I wouldn't worry about it being a scam. It could just be a really cool way to add, you know,
an extra couple hundred or even couple thousand dollars to your IRA depending on if you move it over there
or if it's new money added to the account.
Yeah, I'm all about getting the free money.
As long as you understand the opportunity cost
and you're not putting it somewhere
where you believe you're getting the most value
and the most gain on your money,
while you might be leaving another opportunity open
that could have been better.
So Marvin, as long as you understand the difference
and you're willing to roll it over
and you think it's the best play,
I think it's a great idea
because we always want to get as much passive free money as we can.

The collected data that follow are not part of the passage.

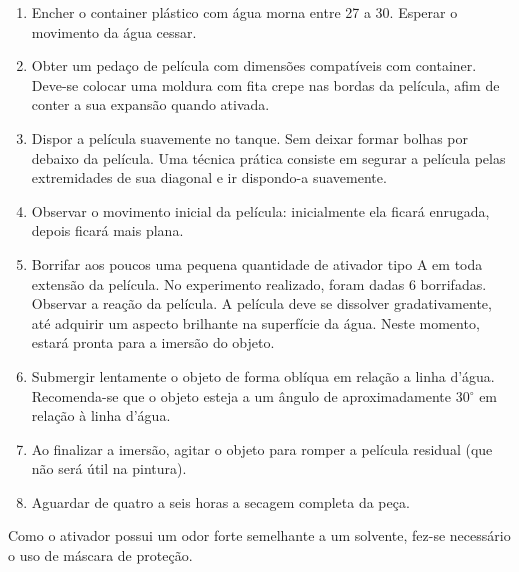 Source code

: \begin{enumerate}
\item Encher o container plástico com água morna entre 27 a 30. Esperar o movimento da água cessar. 
\item Obter um pedaço de película com dimensões compatíveis com container. Deve-se colocar uma moldura com fita crepe nas bordas da película, afim de conter a sua expansão quando ativada. 
\item Dispor a película suavemente no tanque. Sem deixar formar bolhas por debaixo da película. Uma técnica prática consiste em segurar a película pelas extremidades de sua diagonal e ir dispondo-a suavemente.
\item Observar o movimento inicial da película: inicialmente ela ficará enrugada, depois ficará mais plana.
\item Borrifar aos poucos uma pequena quantidade de ativador tipo A em toda extensão da película. No experimento realizado, foram dadas 6 borrifadas. Observar a reação da película. A película deve se dissolver gradativamente, até adquirir um aspecto brilhante na superfície da água. Neste momento, estará pronta para a imersão do objeto.
\item Submergir lentamente o objeto de forma oblíqua em relação a linha d'água. Recomenda-se que o objeto esteja a um ângulo de aproximadamente 30$^{\circ}$ em relação à linha d'água.
\item Ao finalizar a imersão, agitar o objeto para romper a película residual (que não será útil na pintura).
\item Aguardar de quatro a seis horas a secagem completa da peça.
\end{enumerate}

Como o ativador possui um odor forte semelhante a um solvente, fez-se necessário o uso de máscara de proteção.
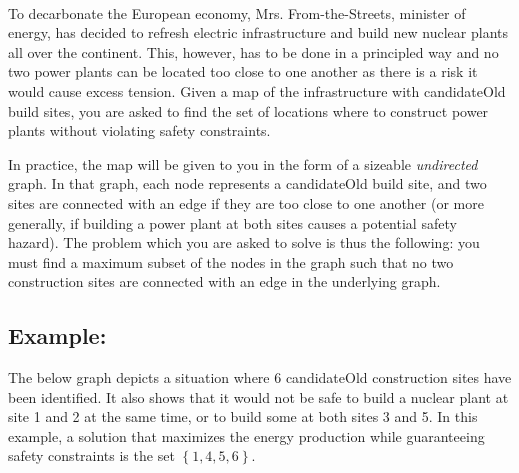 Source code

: \documentclass[12pt]{report}
\begin{document}
	\newpage
	\begin{Exercise}[title={Building Nuclear Plants}]
		\\
		To decarbonate the European economy, Mrs. From-the-Streets, minister of energy,
		has decided to refresh electric infrastructure and build new nuclear plants all over the
		continent. This, however, has to be done in a principled way and no two power plants can
		be located too close to one another as there is a risk it would cause excess tension.
		Given a map of the infrastructure with candidateOld build sites, you are asked to find
		the set of locations where to construct power plants without violating safety constraints.

		In practice, the map will be given to you in the form of a sizeable \emph{undirected} graph.
		In that graph, each node represents a candidateOld build site, and two sites are connected
		with an edge if they are too close to one another (or more generally, if building a power
		plant at both sites causes a potential safety hazard). The problem which you are asked to
		solve is thus the following: you must find a maximum subset of the nodes in the graph
		such that no two construction sites are connected with an edge in the underlying graph.

		\subsection*{Example:}
		The below graph depicts a situation where 6 candidateOld construction sites have been identified.
		It also shows that it would not be safe to build a nuclear plant at site 1 and 2 at the same
		time, or to build some at both sites 3 and 5. In this example, a solution that maximizes the
		energy production while guaranteeing safety constraints is the set $\left\{ 1, 4, 5, 6 \right\}$.

		\begin{center}
\end{center}
\end{Exercise}
\end{document}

Yeah, I think I saw even on Reddit a couple of days ago,
Maybe he was Twitter or something.
Maybe it was a screenshot.
I don't know.
But some guy posted maybe in like Wall Street bets or one of these subredits that he had like
20, 30 million in one of his IRAs that he rolled over into Robin Hood and they gave him like
a 1% match.
And so this guy was making hundreds of thousands of dollars of free money just by housing his
investments on a different platform.
So I don't know if they're running that or not.
But at the end of the day, just make sure you're doing your best to optimize for every
one, two, three percent you can.
Now our next question comes from Steve.
Steve says,
Hello, Rich Habits.
I'm a big fan and a long-time listener.
Hey, Steve, how's it going, man?
Steve says I own SPYI and QQQI in my dividend growth portfolio,
but I have some other funds with an investment firm,
and they tell me that covered-call funds like these are fine when the market's going up,
but those covered-call ETFs have a very short history.

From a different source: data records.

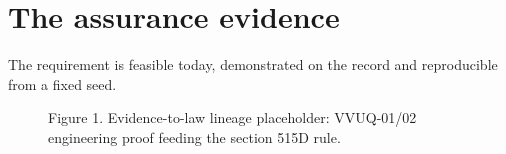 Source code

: \section{The assurance evidence}
\label{sec:d}

The requirement is feasible today, demonstrated on the record and reproducible from a fixed seed.

\begin{figure}[H]
  \centering
  \caption{Figure 1. Evidence-to-law lineage placeholder: VVUQ-01/02 engineering proof feeding the section 515D rule.}\label{fig:evidence}
\end{figure}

When prices decline in the markets, call premiums evaporate,
leaving you exposed to downside risk.
Of course, the ETF price would follow the underlying index down,
but would covered call premiums evaporate in a down market like they say, are SPY or KQQQI and similar
income focused funds more risky than the underlying indices they claim to track? Short answer, no,
they're not more risky, right? At the end of the day, SPYI and KKQQI have all the same holdings
inside of them as the S&P 500 and the NASDAQ. So theoretically, it's the exact same risk. I would argue
they're mathematically less risky because even if we are in a down market and maybe the volatility,
which option premiums, which means how much you get paid in cash to sell these covered calls,
normally go up and down markets, right, because the volatility index increases, which means
that people pay more for options. But let's assume they do go down. I don't think they evaporate.
I think that's kind of hyperbole. But they could go down in a bare market of such. But even if
they do decline by a couple percentage points, I mean, we're talking about a 9, 10, maybe 11%
annual yield still on your money versus a 0% annual yield, assuming that
You are not doing any sort of income focused optimization with your holdings of the S&P 500 of the NASDAQ.

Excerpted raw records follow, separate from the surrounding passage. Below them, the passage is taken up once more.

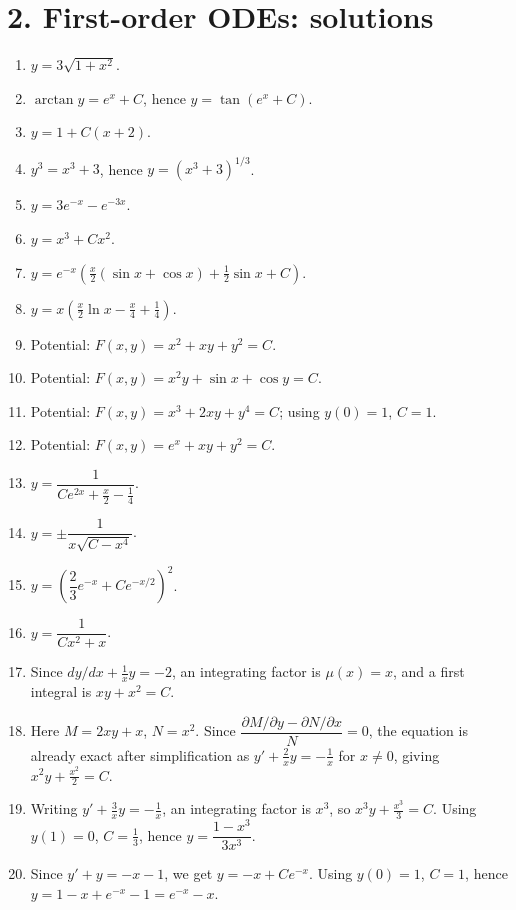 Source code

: \documentclass[11pt,a4paper]{article}
\begin{document}
\section*{2. First-order ODEs: solutions}
\begin{enumerate}
    \item $y=3\sqrt{1+x^2}$.
    \item $\arctan y=e^x+C$, hence $y=\tan(e^x+C)$.
    \item $y=1+C(x+2)$.
    \item $y^3=x^3+3$, hence $y=(x^3+3)^{1/3}$.
    \item $y=3e^{-x}-e^{-3x}$.
    \item $y=x^3+Cx^2$.
    \item $y=e^{-x}\!\left(\frac{x}{2}(\sin x+\cos x)+\frac{1}{2}\sin x+C\right)$.
    \item $y=x\left(\frac{x}{2}\ln x-\frac{x}{4}+\frac{1}{4}\right)$.
    \item Potential: $F(x,y)=x^2+xy+y^2=C$.
    \item Potential: $F(x,y)=x^2y+\sin x+\cos y=C$.
    \item Potential: $F(x,y)=x^3+2xy+y^4=C$; using $y(0)=1$, $C=1$.
    \item Potential: $F(x,y)=e^x+xy+y^2=C$.
    \item $y=\dfrac{1}{Ce^{2x}+\frac{x}{2}-\frac14}$.
    \item $y=\pm\dfrac{1}{x\sqrt{C-x^4}}$.
    \item $y=\left(\dfrac{2}{3}e^{-x}+Ce^{-x/2}\right)^2$.
    \item $y=\dfrac{1}{Cx^2+x}$.
    \item Since $dy/dx+\frac{1}{x}y=-2$, an integrating factor is $\mu(x)=x$, and a first integral is $xy+x^2=C$.
    \item Here $M=2xy+x$, $N=x^2$. Since $\dfrac{\partial M/\partial y-\partial N/\partial x}{N}=0$, the equation is already exact after simplification as $y'+\frac{2}{x}y=-\frac{1}{x}$ for $x\neq 0$, giving $x^2y+\frac{x^2}{2}=C$.
    \item Writing $y'+\frac{3}{x}y=-\frac{1}{x}$, an integrating factor is $x^3$, so $x^3y+\frac{x^3}{3}=C$. Using $y(1)=0$, $C=\frac13$, hence $y=\dfrac{1-x^3}{3x^3}$.
    \item Since $y'+y=-x-1$, we get $y=-x+Ce^{-x}$. Using $y(0)=1$, $C=1$, hence $y=1-x+e^{-x}-1=e^{-x}-x$.
\end{enumerate}
\end{document}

So in my opinion, I think it's mathematically less risky because in a bear market, right,
if you think about it, you're going down with the bear market because you hold the same stocks,
but now you're getting the income to supplement the price depreciation of the share price of this ETAF.
So it's getting supplemented mathematically by the income, which means your total return is better
than if you just had your money in the S&P 500 of the NASDAQ.
That's why I love my partner, Austin.
You just crushed that.
I couldn't have said it better myself.
And Steve, I think you just have an investment firm that wants to sell you their products.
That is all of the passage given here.